Book Rack

Book Rack

Matrimonial Mocktales
Hetal Adesara
Om, 2014, pp 208,
RS: 195

All Rhea has ever wanted is the perfect ‘Mills and Boon’ romance but considering the world she lives in, it is probably too much to ask for.

She is raised in a traditional and conservative Sikh family in Jalandhar, where it is unfathomable for a girl to be unmarried at 25, let alone 33. But here she is, a single, independent woman in search of Mr Right.

Women of The World: The Rise of the Female Diplomat
Helen McCarthy
Bloomsbury, 2014, pp 392,
RS: 599

The book tells the story of personal and professional struggles of women against the dramatic backdrop of war, rivalry and global transformation over the last century and a half.

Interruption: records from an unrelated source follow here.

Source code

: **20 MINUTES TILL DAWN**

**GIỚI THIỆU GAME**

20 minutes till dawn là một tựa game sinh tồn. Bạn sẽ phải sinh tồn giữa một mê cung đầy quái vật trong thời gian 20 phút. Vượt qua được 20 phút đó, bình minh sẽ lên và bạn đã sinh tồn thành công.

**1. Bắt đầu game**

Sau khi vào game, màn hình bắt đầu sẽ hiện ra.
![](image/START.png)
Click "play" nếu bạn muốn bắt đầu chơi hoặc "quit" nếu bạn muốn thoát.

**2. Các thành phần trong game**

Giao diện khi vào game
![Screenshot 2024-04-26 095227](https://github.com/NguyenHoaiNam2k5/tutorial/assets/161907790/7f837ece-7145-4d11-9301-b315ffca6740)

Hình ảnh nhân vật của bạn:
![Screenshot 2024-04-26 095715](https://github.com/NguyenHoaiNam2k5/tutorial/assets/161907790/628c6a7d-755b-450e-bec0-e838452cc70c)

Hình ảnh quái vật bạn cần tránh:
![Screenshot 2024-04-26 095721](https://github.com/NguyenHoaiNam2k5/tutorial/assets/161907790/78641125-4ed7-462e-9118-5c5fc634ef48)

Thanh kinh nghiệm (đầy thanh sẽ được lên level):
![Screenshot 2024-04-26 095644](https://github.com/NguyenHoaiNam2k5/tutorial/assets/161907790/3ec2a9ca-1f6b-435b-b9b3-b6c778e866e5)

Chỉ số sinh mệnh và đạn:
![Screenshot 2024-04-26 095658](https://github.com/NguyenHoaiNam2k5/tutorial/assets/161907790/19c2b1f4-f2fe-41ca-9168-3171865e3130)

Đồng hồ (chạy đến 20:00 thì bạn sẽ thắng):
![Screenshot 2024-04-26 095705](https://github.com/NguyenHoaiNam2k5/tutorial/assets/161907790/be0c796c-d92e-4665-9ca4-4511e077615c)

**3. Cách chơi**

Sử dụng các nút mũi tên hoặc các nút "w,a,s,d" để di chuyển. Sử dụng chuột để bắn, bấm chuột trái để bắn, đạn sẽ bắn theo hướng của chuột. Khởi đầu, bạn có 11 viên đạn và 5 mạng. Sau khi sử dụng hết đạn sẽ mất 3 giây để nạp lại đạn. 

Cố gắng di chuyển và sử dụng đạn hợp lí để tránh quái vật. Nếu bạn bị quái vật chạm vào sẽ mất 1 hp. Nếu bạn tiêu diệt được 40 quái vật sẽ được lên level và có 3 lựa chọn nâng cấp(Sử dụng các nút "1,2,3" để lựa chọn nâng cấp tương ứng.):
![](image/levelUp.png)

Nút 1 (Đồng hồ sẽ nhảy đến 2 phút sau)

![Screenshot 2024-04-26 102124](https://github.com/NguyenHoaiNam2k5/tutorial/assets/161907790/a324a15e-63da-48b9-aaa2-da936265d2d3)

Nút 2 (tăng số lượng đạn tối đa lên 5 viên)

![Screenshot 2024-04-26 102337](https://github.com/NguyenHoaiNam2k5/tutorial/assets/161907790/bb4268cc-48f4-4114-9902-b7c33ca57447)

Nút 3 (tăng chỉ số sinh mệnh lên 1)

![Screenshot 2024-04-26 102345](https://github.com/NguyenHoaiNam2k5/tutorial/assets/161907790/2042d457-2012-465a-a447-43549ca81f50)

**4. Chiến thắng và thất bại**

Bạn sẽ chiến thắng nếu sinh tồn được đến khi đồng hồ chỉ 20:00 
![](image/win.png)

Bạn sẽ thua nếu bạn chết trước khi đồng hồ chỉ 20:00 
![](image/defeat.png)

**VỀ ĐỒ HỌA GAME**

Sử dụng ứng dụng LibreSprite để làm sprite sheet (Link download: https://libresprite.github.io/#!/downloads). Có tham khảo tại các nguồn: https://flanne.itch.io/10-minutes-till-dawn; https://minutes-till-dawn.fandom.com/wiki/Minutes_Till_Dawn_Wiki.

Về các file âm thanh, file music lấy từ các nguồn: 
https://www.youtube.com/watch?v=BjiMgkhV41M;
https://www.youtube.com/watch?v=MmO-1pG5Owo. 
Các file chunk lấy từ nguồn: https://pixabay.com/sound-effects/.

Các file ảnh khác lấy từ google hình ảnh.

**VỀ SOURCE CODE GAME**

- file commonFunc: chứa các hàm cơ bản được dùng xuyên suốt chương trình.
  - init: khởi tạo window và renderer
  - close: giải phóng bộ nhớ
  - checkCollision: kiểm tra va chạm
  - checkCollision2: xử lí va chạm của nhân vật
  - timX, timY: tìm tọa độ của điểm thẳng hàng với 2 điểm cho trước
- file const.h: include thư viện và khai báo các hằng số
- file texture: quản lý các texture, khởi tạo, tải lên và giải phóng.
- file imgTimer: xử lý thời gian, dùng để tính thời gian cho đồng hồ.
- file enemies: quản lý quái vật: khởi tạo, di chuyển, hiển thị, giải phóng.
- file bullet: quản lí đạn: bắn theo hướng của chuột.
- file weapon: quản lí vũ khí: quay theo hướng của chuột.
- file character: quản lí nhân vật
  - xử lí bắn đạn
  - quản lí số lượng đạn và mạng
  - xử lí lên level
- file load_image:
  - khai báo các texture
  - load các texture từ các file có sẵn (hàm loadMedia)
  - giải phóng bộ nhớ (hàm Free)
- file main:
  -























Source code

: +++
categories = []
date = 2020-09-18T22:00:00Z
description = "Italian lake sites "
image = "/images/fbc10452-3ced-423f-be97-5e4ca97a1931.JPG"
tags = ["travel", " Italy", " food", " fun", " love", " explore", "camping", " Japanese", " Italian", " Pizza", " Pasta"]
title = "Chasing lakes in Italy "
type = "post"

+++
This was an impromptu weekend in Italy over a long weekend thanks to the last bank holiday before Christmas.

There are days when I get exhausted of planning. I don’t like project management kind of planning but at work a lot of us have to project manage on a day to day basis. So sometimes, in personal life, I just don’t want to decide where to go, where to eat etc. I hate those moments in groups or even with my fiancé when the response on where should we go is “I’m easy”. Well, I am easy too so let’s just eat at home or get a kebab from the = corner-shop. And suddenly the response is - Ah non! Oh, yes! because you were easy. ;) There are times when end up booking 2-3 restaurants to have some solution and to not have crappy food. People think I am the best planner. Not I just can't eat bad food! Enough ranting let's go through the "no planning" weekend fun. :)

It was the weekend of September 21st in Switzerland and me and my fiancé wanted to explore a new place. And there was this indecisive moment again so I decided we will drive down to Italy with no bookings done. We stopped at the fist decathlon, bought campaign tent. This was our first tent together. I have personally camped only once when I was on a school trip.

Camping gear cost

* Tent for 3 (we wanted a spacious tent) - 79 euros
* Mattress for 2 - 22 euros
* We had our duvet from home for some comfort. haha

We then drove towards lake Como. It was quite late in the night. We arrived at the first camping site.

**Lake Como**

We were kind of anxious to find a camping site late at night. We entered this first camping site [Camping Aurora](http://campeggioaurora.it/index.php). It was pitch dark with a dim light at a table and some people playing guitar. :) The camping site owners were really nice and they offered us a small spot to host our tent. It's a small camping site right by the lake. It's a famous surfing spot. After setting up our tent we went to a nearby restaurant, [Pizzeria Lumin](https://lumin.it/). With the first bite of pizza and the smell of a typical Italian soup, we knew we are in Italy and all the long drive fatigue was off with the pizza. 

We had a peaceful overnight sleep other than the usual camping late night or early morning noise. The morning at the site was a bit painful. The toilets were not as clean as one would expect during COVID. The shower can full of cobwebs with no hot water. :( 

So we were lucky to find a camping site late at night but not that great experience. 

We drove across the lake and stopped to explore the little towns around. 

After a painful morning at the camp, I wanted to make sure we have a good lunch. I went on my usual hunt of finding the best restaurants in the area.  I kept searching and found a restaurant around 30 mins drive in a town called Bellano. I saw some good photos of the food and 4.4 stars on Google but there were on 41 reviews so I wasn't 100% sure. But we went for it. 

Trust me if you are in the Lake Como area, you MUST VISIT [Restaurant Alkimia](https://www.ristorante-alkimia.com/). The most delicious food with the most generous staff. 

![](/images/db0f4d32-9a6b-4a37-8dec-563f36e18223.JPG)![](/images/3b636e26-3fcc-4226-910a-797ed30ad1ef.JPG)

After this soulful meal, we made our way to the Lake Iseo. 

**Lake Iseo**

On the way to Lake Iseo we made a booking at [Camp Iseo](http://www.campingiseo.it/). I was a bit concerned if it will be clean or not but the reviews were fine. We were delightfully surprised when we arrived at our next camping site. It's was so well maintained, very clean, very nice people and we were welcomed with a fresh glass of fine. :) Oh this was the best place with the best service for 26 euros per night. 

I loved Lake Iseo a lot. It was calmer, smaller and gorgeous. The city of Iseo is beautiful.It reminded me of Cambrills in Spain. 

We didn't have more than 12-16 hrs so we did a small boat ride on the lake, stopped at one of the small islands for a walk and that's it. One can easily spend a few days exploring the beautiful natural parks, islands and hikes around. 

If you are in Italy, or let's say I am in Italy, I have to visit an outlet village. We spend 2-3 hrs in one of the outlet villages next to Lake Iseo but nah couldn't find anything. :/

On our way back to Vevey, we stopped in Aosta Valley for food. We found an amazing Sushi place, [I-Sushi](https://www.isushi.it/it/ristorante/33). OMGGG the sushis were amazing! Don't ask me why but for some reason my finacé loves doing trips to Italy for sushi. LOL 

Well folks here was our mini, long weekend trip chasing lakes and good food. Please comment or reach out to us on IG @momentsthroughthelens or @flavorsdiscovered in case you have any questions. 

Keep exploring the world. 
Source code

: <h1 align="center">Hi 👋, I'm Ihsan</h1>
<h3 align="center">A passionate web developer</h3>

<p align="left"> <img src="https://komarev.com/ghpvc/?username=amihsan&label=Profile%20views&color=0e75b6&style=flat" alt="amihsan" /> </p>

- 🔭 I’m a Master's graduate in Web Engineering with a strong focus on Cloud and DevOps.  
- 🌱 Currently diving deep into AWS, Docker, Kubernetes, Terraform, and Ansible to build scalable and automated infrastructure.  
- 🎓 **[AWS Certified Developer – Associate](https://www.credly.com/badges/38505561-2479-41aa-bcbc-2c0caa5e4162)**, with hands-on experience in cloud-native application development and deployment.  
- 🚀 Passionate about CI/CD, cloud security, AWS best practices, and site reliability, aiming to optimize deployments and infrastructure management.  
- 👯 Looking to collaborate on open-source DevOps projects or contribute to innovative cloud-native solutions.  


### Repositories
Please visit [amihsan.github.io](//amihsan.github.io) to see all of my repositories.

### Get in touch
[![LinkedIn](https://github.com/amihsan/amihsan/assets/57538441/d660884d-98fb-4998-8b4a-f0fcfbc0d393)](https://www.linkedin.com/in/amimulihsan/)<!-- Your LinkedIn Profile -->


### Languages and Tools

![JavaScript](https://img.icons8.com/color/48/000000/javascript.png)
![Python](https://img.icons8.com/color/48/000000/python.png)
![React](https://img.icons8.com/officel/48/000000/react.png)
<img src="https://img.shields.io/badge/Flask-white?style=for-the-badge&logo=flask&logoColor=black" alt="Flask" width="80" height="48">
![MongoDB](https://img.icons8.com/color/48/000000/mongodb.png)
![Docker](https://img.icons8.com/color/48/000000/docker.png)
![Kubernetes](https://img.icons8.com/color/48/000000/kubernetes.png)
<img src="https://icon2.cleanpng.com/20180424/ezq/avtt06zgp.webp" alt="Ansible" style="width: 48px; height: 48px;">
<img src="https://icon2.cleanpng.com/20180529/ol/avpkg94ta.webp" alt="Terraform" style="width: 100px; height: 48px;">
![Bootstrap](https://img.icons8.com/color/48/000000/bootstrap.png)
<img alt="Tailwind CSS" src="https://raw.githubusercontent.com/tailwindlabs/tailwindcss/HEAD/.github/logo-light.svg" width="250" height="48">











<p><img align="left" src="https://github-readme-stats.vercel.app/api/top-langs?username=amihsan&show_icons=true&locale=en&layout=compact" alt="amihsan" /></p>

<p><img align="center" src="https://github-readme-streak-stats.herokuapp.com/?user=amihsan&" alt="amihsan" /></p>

From London to Washington, Geneva to Tehran, resolute women, undaunted by intransigent officials and hostile foreign governments, proved their worth.

And Death Came Calling
Mukul Deva
Harper Collins, 2014, pp 300,

From his state-of-the art Tech Zone control room, ex-army man Ashwin can see and hear pretty much everything happening around his clients’ homes.

But when one of his clients dies, with his Swiss bank number winking enticingly on Ashwin’s computer screen, his intentions change, as he realises the full potential of the brilliant system.


Unjunked: Healthy Eating for Weight Loss
Suman Agarwal
Jaico, 2014, pp 200,
RS: 496

This recipe book is meant to inspire healthy eating habits. There are over 80 recipes for every meal of a week. Each comes with a nutritional breakdown and tips and techniques that will keep you eating smart and fresh.

Puja Borker
Om, 2014, pp 265,

As a young boy, Hari watches his widowed mother shoulder the responsibility of the family. He grows up to be a schoolmaster, but, as his challenge, he finds his seasoned moral values in conflict with a society that is orthodox and unwilling to change.

Shikhandi... and other tales they don’t tell you
Devdutt Pattanaik
Penguin, 2014, pp 176,

This books looks at the written and oral traditions in Hinduism and narrates odd tales, like that of Shikhandi, who became a man to satisfy her wife, and other  perceived odd characters. It reveals the unique Indian way of making sense of queerness.